- _YOUR ASSIGNMENT_: Leave the pictures aside and give back every entry below word for word.
* * *
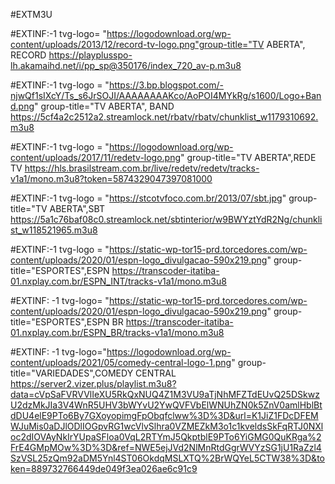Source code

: #EXTM3U

#EXTINF:-1 tvg-logo= "https://logodownload.org/wp-content/uploads/2013/12/record-tv-logo.png"group-title="TV ABERTA", RECORD 
https://playplusspo-lh.akamaihd.net/i/pp_sp@350176/index_720_av-p.m3u8
 
#EXTINF:-1 tvg-logo = "https://3.bp.blogspot.com/-njwQf1sIXcY/Ts_s6JrSOJI/AAAAAAAAKco/AoPOI4MYkRg/s1600/Logo+Band.png" group-title="TV ABERTA", BAND
https://5cf4a2c2512a2.streamlock.net/rbatv/rbatv/chunklist_w1179310692.m3u8

#EXTINF:-1 tvg-logo = "https://logodownload.org/wp-content/uploads/2017/11/redetv-logo.png" group-title="TV ABERTA",REDE TV
https://hls.brasilstream.com.br/live/redetv/redetv/tracks-v1a1/mono.m3u8?token=5874329047397081000

#EXTINF:-1 tvg-logo = "https://stcotvfoco.com.br/2013/07/sbt.jpg" group-title="TV ABERTA",SBT
https://5a1c76baf08c0.streamlock.net/sbtinterior/w9BWYztYdR2Ng/chunklist_w118521965.m3u8

#EXTINF:-1 tvg-logo = "https://static-wp-tor15-prd.torcedores.com/wp-content/uploads/2020/01/espn-logo_divulgacao-590x219.png" group-title="ESPORTES",ESPN
https://transcoder-itatiba-01.nxplay.com.br/ESPN_INT/tracks-v1a1/mono.m3u8

#EXTINF: -1 tvg-logo= "https://static-wp-tor15-prd.torcedores.com/wp-content/uploads/2020/01/espn-logo_divulgacao-590x219.png" group-title="ESPORTES",ESPN BR
https://transcoder-itatiba-01.nxplay.com.br/ESPN_BR/tracks-v1a1/mono.m3u8

#EXTINF: -1 tvg-logo="https://logodownload.org/wp-content/uploads/2021/05/comedy-central-logo-1.png" group-title="VARIEDADES",COMEDY CENTRAL
https://server2.vizer.plus/playlist.m3u8?data=cVpSaFVRVVlIeXU5RkQxNUQ4Z1M3VU9aTjNhMFZTdEUvQ25DSkwzU2dzMkJIa3V4WnR5UHV3bWYvU2YwQVFVbElWNUhZN0k5ZnV0amlHblBtdDU4elE9PTo6By7GXoyopimgFpObqfclww%3D%3D&url=K1JiZ1FDcDFEMWJuMis0aDJlODlIOGpvRG1wcVlvSlhra0VZMEZkM3o1c1kveldsSkFqRTJ0NXloc2dIOVAyNkIrYUpaSFloa0VqL2RTYmJ5QkptblE9PTo6YiGMG0QuKRga%2FrE4GMpMOw%3D%3D&ref=NWE5ejJVd2NlMnRtdGgrWVYzSG1jU1RaZzl4SzVSL25zQm92aDM5Ynl4ST06OkdqMSLXTQ%2BrWQYeL5CTW38%3D&token=889732766449de049f3ea026ae6c91c9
* * *
- _EXERCISE RESPONSE_:
Source code

: #EXTM3U

#EXTINF:-1 tvg-logo= "https://logodownload.org/wp-content/uploads/2013/12/record-tv-logo.png"group-title="TV ABERTA", RECORD 
https://playplusspo-lh.akamaihd.net/i/pp_sp@350176/index_720_av-p.m3u8
 
#EXTINF:-1 tvg-logo = "https://3.bp.blogspot.com/-njwQf1sIXcY/Ts_s6JrSOJI/AAAAAAAAKco/AoPOI4MYkRg/s1600/Logo+Band.png" group-title="TV ABERTA", BAND
https://5cf4a2c2512a2.streamlock.net/rbatv/rbatv/chunklist_w1179310692.m3u8

#EXTINF:-1 tvg-logo = "https://logodownload.org/wp-content/uploads/2017/11/redetv-logo.png" group-title="TV ABERTA",REDE TV
https://hls.brasilstream.com.br/live/redetv/redetv/tracks-v1a1/mono.m3u8?token=5874329047397081000

#EXTINF:-1 tvg-logo = "https://stcotvfoco.com.br/2013/07/sbt.jpg" group-title="TV ABERTA",SBT
https://5a1c76baf08c0.streamlock.net/sbtinterior/w9BWYztYdR2Ng/chunklist_w118521965.m3u8

#EXTINF:-1 tvg-logo = "https://static-wp-tor15-prd.torcedores.com/wp-content/uploads/2020/01/espn-logo_divulgacao-590x219.png" group-title="ESPORTES",ESPN
https://transcoder-itatiba-01.nxplay.com.br/ESPN_INT/tracks-v1a1/mono.m3u8

#EXTINF: -1 tvg-logo= "https://static-wp-tor15-prd.torcedores.com/wp-content/uploads/2020/01/espn-logo_divulgacao-590x219.png" group-title="ESPORTES",ESPN BR
https://transcoder-itatiba-01.nxplay.com.br/ESPN_BR/tracks-v1a1/mono.m3u8

#EXTINF: -1 tvg-logo="https://logodownload.org/wp-content/uploads/2021/05/comedy-central-logo-1.png" group-title="VARIEDADES",COMEDY CENTRAL
https://server2.vizer.plus/playlist.m3u8?data=cVpSaFVRVVlIeXU5RkQxNUQ4Z1M3VU9aTjNhMFZTdEUvQ25DSkwzU2dzMkJIa3V4WnR5UHV3bWYvU2YwQVFVbElWNUhZN0k5ZnV0amlHblBtdDU4elE9PTo6By7GXoyopimgFpObqfclww%3D%3D&url=K1JiZ1FDcDFEMWJuMis0aDJlODlIOGpvRG1wcVlvSlhra0VZMEZkM3o1c1kveldsSkFqRTJ0NXloc2dIOVAyNkIrYUpaSFloa0VqL2RTYmJ5QkptblE9PTo6YiGMG0QuKRga%2FrE4GMpMOw%3D%3D&ref=NWE5ejJVd2NlMnRtdGgrWVYzSG1jU1RaZzl4SzVSL25zQm92aDM5Ynl4ST06OkdqMSLXTQ%2BrWQYeL5CTW38%3D&token=889732766449de049f3ea026ae6c91c9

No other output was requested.